Problem to work on:
From the first line of the material below to the line containing "solve the problem.\\", repeat every line exactly and add nothing.

Records to use:
══════

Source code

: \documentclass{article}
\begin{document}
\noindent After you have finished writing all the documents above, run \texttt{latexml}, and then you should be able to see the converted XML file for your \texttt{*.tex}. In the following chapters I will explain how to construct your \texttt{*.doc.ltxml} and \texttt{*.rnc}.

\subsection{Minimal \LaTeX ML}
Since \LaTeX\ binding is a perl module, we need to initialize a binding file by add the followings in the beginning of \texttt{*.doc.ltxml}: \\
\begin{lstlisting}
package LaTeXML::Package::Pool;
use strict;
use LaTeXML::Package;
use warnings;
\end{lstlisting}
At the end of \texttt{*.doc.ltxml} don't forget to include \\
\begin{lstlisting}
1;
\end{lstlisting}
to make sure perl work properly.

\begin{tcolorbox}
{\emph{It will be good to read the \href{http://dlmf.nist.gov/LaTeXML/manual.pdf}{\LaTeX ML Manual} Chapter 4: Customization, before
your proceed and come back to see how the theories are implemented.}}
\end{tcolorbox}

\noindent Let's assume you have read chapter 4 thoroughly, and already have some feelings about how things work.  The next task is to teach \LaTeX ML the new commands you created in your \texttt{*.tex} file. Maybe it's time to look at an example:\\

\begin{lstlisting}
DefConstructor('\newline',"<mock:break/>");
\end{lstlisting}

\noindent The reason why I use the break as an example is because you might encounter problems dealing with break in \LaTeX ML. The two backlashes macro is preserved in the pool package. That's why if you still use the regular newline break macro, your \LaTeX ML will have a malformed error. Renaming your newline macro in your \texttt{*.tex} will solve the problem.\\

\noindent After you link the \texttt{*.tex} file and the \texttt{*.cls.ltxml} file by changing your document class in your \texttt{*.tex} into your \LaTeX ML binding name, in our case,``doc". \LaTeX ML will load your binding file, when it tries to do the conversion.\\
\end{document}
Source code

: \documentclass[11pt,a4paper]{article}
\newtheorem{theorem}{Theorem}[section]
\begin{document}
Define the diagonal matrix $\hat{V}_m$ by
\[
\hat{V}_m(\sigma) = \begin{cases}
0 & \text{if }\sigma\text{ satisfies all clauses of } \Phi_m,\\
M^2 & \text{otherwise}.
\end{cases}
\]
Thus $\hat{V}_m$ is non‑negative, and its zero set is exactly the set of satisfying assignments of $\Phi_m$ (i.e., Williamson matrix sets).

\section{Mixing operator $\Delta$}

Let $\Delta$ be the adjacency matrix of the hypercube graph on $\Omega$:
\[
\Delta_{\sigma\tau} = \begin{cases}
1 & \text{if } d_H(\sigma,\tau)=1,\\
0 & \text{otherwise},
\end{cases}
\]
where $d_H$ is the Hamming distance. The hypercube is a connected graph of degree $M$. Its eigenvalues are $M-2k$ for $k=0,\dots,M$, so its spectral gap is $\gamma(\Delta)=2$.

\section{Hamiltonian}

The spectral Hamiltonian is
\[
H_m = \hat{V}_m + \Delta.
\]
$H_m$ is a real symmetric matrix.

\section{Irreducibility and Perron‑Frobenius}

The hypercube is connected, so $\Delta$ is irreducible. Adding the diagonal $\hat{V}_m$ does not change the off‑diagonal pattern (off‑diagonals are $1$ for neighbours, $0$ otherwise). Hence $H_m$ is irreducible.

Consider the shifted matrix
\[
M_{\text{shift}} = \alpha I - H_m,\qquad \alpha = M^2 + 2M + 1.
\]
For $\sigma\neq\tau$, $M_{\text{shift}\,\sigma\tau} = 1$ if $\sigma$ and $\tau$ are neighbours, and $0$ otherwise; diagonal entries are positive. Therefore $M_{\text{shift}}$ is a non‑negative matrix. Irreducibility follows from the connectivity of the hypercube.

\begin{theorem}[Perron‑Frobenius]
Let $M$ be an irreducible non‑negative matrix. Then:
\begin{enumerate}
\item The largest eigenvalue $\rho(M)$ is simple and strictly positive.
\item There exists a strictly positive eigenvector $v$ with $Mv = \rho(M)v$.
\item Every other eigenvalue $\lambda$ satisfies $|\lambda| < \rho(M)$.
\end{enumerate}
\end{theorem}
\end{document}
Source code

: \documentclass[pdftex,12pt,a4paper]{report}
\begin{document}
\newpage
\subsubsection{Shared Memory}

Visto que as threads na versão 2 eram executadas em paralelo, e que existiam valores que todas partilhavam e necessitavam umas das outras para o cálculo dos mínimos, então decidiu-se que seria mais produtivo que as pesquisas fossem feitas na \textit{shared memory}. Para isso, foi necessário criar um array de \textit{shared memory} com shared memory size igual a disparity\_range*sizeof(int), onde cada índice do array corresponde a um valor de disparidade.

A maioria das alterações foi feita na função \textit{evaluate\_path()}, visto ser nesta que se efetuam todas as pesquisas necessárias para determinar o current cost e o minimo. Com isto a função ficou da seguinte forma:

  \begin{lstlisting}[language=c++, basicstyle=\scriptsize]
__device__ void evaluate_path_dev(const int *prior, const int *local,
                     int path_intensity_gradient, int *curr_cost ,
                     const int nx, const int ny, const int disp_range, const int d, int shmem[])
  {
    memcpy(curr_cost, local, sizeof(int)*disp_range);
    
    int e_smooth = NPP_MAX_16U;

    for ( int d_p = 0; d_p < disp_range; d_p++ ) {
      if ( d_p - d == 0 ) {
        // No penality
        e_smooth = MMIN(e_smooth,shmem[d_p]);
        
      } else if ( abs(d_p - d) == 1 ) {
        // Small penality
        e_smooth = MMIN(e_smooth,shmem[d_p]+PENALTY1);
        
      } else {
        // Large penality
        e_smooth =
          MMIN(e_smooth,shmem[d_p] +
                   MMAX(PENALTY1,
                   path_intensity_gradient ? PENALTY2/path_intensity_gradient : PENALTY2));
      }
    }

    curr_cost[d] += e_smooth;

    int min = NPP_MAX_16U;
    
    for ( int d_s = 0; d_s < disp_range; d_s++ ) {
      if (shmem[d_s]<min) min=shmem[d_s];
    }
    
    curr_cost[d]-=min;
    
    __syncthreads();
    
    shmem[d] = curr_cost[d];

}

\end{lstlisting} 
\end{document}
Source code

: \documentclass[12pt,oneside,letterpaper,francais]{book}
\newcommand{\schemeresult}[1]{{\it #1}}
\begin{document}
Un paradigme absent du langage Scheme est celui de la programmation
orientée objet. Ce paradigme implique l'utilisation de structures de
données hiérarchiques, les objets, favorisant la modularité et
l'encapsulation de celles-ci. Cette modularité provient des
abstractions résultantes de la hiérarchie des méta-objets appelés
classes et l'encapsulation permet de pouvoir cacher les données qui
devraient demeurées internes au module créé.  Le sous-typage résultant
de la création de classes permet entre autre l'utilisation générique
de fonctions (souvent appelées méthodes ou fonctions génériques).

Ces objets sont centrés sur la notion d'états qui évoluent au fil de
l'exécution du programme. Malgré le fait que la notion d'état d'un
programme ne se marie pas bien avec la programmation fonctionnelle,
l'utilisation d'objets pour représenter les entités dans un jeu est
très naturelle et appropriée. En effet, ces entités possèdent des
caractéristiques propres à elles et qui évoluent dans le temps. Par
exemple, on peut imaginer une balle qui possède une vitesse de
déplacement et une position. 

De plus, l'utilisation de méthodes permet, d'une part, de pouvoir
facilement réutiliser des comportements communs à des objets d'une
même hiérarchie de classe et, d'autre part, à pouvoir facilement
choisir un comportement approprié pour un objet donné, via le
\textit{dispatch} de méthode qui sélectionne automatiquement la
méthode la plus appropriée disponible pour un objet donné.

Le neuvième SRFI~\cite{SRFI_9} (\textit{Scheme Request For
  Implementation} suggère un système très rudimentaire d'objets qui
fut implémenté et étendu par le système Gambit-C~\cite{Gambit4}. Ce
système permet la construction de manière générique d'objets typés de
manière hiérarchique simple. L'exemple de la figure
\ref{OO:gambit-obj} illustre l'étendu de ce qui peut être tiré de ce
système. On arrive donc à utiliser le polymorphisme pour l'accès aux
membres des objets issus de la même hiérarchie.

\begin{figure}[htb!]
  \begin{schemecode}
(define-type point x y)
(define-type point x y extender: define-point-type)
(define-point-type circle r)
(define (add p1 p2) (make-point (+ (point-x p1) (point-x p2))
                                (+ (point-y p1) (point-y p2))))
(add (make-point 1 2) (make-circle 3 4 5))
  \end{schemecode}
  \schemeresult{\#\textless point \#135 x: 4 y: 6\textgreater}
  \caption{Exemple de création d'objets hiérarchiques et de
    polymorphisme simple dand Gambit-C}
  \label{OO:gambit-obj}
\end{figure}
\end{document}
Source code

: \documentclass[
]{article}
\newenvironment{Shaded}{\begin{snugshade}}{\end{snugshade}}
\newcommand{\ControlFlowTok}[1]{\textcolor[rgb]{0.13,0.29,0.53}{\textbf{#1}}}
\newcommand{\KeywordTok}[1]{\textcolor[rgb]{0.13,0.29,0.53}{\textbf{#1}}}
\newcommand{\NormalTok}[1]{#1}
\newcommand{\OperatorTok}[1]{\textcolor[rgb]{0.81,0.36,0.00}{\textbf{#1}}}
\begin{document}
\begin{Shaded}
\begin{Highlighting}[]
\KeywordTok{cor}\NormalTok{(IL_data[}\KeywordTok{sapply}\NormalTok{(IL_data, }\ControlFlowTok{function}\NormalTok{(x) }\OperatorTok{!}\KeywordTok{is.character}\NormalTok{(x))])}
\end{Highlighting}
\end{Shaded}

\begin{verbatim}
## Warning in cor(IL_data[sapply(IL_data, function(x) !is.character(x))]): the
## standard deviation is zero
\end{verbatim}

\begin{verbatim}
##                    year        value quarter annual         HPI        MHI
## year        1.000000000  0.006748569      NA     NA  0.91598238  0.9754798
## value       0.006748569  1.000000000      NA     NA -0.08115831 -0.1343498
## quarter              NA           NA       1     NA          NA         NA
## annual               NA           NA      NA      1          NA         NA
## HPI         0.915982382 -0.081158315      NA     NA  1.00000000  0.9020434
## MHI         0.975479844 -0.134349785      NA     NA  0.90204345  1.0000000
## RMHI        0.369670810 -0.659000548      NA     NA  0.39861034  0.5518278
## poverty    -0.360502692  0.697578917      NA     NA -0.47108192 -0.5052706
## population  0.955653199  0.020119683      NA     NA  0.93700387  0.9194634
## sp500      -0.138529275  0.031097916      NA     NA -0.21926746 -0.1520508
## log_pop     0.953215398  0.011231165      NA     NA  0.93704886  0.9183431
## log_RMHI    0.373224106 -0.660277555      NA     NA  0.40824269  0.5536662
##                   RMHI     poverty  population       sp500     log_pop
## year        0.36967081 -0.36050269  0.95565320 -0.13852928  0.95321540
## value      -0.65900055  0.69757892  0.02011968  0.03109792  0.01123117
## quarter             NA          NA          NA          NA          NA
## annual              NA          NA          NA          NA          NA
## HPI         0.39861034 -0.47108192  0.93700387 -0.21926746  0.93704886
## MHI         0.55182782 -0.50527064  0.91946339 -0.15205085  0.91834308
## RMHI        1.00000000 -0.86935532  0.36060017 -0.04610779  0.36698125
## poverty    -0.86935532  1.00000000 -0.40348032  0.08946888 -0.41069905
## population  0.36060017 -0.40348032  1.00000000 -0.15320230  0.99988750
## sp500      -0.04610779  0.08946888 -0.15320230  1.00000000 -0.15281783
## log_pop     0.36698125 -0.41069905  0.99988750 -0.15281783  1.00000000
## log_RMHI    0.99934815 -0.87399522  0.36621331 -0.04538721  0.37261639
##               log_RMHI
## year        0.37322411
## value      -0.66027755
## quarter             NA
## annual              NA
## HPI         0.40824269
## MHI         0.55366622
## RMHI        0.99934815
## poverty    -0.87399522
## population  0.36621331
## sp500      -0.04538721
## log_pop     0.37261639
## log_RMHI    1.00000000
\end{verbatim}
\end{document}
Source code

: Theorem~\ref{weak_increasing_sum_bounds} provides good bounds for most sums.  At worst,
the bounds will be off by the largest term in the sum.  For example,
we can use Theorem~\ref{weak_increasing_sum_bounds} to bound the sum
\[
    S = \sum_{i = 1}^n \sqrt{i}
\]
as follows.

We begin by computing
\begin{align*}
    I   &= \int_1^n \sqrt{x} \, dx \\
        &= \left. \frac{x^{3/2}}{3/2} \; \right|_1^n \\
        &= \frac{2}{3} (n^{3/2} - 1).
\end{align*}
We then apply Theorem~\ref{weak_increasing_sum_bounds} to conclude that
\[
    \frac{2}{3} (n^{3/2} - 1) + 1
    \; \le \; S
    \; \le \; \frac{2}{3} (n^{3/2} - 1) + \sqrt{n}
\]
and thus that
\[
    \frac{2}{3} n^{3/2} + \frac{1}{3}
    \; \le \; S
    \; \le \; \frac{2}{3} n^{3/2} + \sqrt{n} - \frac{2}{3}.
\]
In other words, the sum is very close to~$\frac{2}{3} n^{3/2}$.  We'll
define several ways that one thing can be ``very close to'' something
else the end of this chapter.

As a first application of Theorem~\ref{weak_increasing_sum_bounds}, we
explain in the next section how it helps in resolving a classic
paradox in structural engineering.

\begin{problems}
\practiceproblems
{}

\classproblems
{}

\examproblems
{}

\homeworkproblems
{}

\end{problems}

══════

Answer space:
Source code

: \documentclass{article}
\begin{document}
\noindent After you have finished writing all the documents above, run \texttt{latexml}, and then you should be able to see the converted XML file for your \texttt{*.tex}. In the following chapters I will explain how to construct your \texttt{*.doc.ltxml} and \texttt{*.rnc}.

\subsection{Minimal \LaTeX ML}
Since \LaTeX\ binding is a perl module, we need to initialize a binding file by add the followings in the beginning of \texttt{*.doc.ltxml}: \\
\begin{lstlisting}
package LaTeXML::Package::Pool;
use strict;
use LaTeXML::Package;
use warnings;
\end{lstlisting}
At the end of \texttt{*.doc.ltxml} don't forget to include \\
\begin{lstlisting}
1;
\end{lstlisting}
to make sure perl work properly.

\begin{tcolorbox}
{\emph{It will be good to read the \href{http://dlmf.nist.gov/LaTeXML/manual.pdf}{\LaTeX ML Manual} Chapter 4: Customization, before
your proceed and come back to see how the theories are implemented.}}
\end{tcolorbox}

\noindent Let's assume you have read chapter 4 thoroughly, and already have some feelings about how things work.  The next task is to teach \LaTeX ML the new commands you created in your \texttt{*.tex} file. Maybe it's time to look at an example:\\

\begin{lstlisting}
DefConstructor('\newline',"<mock:break/>");
\end{lstlisting}

\noindent The reason why I use the break as an example is because you might encounter problems dealing with break in \LaTeX ML. The two backlashes macro is preserved in the pool package. That's why if you still use the regular newline break macro, your \LaTeX ML will have a malformed error. Renaming your newline macro in your \texttt{*.tex} will solve the problem.\\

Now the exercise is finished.